Among these records, which lines include "style"? Copy them out.

= Beginning of Section =

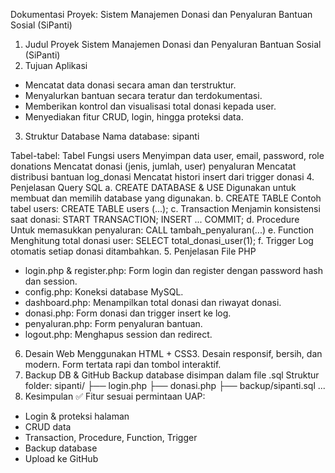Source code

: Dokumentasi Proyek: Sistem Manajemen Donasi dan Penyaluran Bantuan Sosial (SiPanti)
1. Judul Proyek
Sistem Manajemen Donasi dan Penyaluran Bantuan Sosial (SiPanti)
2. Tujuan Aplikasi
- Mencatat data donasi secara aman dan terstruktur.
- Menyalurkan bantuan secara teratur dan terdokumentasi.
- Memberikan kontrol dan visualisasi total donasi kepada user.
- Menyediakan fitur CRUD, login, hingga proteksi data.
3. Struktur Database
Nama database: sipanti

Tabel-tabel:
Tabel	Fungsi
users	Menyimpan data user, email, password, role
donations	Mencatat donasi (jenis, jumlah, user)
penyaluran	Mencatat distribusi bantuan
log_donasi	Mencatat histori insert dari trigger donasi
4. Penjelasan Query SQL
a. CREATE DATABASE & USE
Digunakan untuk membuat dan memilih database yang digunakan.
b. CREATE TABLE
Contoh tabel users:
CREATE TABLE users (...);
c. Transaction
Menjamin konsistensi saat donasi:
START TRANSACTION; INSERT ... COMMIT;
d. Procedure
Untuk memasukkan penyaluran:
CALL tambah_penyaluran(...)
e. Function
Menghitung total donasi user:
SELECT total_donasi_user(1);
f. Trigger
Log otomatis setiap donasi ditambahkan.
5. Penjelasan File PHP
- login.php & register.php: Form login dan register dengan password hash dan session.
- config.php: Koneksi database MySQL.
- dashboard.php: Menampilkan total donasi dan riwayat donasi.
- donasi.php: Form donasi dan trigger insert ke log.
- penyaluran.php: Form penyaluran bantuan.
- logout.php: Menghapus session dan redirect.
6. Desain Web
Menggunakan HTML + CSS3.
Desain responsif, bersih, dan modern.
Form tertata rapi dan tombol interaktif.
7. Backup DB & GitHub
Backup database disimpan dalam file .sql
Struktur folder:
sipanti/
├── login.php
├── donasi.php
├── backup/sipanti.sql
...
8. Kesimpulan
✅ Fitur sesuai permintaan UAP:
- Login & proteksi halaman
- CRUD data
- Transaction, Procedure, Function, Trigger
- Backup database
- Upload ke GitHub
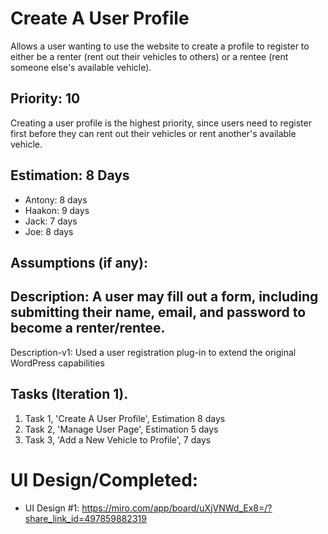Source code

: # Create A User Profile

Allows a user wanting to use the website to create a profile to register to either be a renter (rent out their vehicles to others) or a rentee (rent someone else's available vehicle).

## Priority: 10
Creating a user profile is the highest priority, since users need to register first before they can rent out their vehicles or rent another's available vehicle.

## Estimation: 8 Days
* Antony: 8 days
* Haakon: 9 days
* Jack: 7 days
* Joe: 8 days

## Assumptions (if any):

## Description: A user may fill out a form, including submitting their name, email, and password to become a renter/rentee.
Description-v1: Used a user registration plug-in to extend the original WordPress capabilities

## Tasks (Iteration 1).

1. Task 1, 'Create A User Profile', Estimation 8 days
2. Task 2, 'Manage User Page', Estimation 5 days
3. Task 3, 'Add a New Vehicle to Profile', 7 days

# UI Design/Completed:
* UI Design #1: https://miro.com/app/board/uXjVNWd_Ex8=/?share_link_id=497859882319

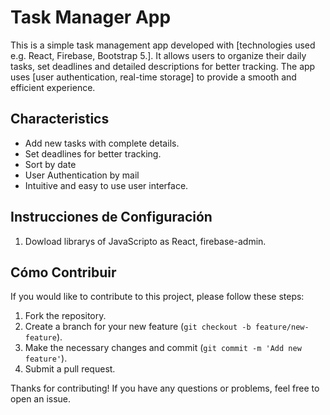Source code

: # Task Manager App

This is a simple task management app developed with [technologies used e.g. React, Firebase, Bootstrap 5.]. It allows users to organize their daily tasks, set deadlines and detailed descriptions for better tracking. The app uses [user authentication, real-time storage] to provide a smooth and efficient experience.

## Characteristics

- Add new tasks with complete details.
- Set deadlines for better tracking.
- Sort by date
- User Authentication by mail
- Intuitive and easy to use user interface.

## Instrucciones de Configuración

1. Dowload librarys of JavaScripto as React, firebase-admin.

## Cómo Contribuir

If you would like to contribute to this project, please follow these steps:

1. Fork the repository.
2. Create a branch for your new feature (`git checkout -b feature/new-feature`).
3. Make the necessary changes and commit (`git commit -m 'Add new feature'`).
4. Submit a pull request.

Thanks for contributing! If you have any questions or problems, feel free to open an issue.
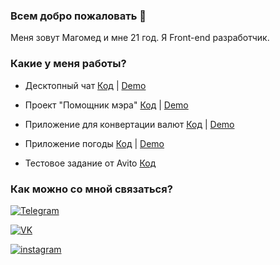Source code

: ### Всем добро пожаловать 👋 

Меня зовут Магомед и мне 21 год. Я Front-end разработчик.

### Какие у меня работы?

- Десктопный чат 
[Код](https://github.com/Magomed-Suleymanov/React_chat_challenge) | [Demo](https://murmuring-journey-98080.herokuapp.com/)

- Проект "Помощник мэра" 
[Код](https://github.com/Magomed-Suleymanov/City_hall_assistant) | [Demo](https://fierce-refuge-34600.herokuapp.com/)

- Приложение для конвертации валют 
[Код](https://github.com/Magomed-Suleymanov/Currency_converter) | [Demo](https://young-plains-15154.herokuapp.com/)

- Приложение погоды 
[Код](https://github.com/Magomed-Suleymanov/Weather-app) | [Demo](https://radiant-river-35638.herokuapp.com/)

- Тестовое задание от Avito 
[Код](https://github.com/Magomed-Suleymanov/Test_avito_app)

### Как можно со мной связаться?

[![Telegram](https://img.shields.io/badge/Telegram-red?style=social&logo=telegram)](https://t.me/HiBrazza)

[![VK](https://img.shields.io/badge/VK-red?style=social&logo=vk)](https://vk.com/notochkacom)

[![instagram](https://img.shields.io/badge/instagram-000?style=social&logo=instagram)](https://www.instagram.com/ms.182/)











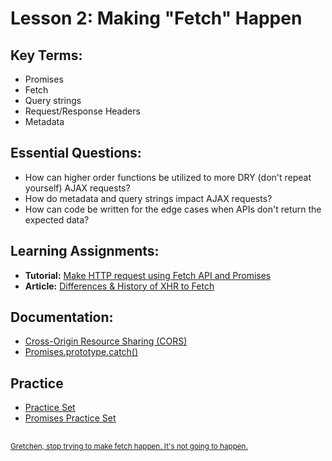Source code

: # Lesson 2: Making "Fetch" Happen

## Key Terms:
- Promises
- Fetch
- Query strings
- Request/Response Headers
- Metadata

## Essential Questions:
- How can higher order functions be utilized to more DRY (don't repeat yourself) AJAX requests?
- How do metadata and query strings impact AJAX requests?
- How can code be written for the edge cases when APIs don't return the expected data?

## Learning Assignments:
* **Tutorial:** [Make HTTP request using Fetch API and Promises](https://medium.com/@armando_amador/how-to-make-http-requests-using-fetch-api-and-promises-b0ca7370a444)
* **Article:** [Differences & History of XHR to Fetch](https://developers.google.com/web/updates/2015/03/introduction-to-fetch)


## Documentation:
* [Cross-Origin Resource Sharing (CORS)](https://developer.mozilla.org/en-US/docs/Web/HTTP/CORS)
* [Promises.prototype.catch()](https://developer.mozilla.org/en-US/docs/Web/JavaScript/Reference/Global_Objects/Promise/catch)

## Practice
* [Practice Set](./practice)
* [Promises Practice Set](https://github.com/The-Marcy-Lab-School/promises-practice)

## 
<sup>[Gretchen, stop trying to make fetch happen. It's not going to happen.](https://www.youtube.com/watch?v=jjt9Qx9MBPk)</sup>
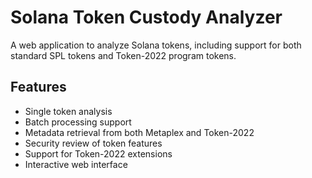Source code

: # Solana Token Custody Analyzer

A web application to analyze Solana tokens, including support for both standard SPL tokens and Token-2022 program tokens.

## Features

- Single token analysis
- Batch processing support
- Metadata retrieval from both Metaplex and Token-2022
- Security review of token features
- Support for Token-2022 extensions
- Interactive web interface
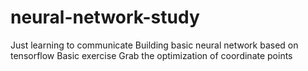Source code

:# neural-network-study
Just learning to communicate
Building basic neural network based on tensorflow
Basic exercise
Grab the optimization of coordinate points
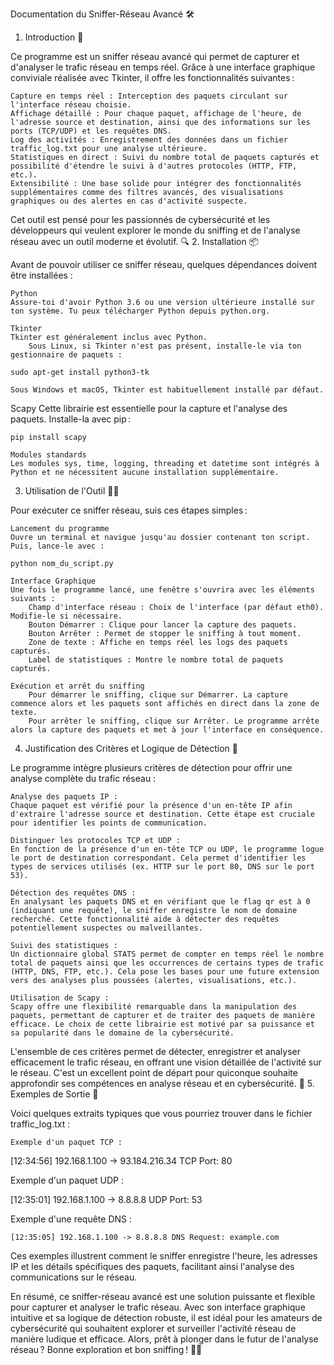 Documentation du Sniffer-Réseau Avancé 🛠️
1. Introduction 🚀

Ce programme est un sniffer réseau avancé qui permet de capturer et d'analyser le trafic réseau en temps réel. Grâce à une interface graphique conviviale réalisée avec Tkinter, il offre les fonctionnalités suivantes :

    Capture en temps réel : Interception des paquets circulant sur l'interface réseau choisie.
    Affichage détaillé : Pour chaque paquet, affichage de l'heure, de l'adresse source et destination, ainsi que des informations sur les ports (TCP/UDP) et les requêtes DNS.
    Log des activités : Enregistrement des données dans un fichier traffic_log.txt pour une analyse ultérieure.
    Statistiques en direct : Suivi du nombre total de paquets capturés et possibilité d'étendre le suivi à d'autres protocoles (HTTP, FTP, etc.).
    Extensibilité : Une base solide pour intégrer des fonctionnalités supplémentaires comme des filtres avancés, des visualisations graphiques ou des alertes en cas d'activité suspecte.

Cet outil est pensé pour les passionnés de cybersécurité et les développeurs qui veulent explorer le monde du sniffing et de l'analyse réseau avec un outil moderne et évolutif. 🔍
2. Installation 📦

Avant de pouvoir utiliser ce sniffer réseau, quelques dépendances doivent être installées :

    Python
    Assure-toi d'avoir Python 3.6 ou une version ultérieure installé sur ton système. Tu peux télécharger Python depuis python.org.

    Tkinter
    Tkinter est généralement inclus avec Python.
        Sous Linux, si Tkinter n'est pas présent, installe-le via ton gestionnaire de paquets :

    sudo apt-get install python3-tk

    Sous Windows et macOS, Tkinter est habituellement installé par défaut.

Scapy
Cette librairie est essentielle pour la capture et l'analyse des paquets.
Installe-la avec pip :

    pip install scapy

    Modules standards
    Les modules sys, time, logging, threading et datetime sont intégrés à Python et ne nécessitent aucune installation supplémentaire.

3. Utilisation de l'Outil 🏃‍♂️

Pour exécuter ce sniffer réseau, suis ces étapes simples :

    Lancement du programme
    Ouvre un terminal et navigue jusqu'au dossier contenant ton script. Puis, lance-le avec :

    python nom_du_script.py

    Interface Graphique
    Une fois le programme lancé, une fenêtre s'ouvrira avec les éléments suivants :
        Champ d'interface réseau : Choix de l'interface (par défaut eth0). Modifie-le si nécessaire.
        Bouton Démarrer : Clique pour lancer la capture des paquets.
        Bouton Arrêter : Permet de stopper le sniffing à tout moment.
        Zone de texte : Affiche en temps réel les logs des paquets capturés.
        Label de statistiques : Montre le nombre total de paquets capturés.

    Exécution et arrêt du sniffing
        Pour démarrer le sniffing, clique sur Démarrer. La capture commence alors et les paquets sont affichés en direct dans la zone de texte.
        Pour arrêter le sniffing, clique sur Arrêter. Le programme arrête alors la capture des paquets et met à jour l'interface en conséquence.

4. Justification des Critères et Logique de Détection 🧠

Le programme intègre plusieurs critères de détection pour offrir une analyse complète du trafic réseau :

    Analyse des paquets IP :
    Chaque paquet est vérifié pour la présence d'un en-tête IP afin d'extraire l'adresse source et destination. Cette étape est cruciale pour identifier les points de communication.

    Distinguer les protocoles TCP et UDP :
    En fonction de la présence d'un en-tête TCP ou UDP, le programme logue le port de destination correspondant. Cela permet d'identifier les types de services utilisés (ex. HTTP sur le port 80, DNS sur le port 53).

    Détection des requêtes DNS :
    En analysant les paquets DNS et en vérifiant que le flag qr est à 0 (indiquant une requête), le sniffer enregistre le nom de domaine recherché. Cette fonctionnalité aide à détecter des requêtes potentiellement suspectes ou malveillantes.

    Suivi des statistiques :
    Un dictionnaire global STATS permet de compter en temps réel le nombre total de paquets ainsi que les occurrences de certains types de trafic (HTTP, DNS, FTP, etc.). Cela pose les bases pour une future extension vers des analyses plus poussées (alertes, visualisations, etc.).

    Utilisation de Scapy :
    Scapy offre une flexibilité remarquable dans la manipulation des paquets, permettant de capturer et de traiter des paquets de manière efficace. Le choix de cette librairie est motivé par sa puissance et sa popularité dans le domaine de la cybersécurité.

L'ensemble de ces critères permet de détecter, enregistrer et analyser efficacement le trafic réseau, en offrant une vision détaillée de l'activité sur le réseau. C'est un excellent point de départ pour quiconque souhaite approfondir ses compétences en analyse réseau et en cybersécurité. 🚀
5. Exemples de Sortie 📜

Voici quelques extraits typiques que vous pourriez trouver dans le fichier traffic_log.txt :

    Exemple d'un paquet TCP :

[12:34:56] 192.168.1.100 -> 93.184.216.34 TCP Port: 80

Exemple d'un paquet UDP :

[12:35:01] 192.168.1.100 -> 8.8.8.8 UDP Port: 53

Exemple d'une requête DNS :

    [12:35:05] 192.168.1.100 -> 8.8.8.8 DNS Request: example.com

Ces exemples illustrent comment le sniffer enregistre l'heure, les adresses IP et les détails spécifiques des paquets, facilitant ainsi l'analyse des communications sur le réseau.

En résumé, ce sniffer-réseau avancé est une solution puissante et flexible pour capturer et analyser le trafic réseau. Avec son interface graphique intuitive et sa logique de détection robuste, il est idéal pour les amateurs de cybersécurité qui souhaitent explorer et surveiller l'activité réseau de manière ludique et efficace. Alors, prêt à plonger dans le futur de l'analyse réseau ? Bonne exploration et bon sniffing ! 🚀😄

= End of Section =

## TASK RESULT
[![Telegram](https://img.shields.io/badge/Telegram-red?style=social&logo=telegram)](https://t.me/HiBrazza)
[![VK](https://img.shields.io/badge/VK-red?style=social&logo=vk)](https://vk.com/notochkacom)
[![instagram](https://img.shields.io/badge/instagram-000?style=social&logo=instagram)](https://www.instagram.com/ms.182/)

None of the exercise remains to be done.